Role of chromium(IV) in the chromium(VI)-related free radical formation, dG hydroxylation, and DNA damage.

A reactive Cr(IV) ester was synthesized from a reaction of CrO3 with 2,4-dimethyl-2,4-pentanediol as verified by electron spin resonance (ESR) and magnetic susceptibility measurements. ESR spin trapping studies demonstrate that the Cr(IV) ester is capable of generating hydroxyl free radical (.OH) through a Fenton-like mechanism (Cr(IV)+H2O2-->Cr(V)+.OH+OH-) with a concomitant generation of Cr(V) species (g = 1.9787). Cr(IV) caused DNA strand breaks as measured by electrophoretic assays. H2O2 enhanced the DNA strand breaks via .OH formation by a Cr(IV)-mediated Fenton-like reaction. In the Cr(IV)/H2O2 system, formate did not block Cr(V) formation, but prevented DNA damage, indicating that .OH radicals, and not Cr(V), caused the DNA damage. Reaction of Cr(VI) with ascorbate was also used as a source of Cr(IV). Incubation of Cr(VI), ascorbate, and DNA caused DNA strand breaks. A free radical trap, 5,5-dimethyl-1-pyrroline (DMPO), only slightly inhibited the DNA damage. Addition of Mn(II), which inhibited Cr(IV), caused significant protection. H2O2 enhanced the DNA damage via Cr(IV)-mediated .OH radical generation and Mn(II) inhibited the damage, again showing that Cr(IV) and its related .OH generation caused DNA strand breaks.
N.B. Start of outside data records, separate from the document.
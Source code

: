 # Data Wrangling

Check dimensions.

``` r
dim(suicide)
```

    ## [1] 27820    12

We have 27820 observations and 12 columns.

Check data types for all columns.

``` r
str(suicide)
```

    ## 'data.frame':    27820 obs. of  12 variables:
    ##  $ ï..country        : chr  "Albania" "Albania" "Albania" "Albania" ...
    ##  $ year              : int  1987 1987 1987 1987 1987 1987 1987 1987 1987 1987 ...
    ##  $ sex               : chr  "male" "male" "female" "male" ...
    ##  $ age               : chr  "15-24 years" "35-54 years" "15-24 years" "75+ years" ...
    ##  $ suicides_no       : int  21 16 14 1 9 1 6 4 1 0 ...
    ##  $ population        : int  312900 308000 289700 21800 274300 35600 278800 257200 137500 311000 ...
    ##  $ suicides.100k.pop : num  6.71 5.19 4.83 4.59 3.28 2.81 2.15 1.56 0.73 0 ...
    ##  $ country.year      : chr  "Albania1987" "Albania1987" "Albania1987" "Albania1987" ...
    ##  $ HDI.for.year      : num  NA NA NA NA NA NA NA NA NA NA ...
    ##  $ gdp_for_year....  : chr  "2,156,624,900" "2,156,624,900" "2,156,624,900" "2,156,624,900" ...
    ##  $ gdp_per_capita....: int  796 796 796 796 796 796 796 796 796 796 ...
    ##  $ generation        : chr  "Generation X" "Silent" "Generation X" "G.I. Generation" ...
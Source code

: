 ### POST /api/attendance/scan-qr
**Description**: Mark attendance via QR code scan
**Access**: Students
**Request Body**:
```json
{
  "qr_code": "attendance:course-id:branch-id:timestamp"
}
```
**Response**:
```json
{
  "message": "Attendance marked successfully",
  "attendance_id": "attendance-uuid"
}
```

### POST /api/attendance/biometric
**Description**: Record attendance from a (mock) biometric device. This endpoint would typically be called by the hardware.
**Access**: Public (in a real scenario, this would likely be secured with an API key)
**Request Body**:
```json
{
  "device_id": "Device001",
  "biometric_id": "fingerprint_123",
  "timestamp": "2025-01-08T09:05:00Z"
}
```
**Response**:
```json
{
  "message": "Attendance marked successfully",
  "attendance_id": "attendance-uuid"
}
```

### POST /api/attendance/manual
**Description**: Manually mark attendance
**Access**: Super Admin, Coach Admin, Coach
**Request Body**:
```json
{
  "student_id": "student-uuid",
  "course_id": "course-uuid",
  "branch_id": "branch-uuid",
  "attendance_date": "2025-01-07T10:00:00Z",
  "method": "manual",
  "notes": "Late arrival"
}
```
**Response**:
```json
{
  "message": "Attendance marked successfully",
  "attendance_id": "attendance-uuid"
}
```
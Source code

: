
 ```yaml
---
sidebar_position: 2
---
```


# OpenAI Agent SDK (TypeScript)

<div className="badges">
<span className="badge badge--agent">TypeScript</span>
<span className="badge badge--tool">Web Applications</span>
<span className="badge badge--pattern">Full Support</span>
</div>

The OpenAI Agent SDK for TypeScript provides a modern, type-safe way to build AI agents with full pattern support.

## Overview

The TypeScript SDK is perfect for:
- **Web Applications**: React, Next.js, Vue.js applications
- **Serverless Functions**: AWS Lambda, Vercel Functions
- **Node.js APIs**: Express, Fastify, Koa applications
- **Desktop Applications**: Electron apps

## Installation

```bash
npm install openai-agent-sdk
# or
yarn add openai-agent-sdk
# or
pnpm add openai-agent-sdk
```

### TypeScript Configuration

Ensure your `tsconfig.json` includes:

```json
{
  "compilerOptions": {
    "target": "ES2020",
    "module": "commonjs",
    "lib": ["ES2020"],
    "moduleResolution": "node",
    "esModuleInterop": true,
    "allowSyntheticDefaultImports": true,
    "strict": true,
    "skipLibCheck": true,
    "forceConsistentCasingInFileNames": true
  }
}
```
HPLC measurements showed that .OH radicals generated by a Cr(IV)-mediated Fenton-like reaction generated 8-hydroxy-2'-deoxyguanosine from 2'-deoxyguanosine. The results demonstrate that Cr(IV) and its generated .OH radicals are capable of damaging DNA. Moreover, in comparison with Cr(V), Cr(IV) is a more potent DNA damaging agent.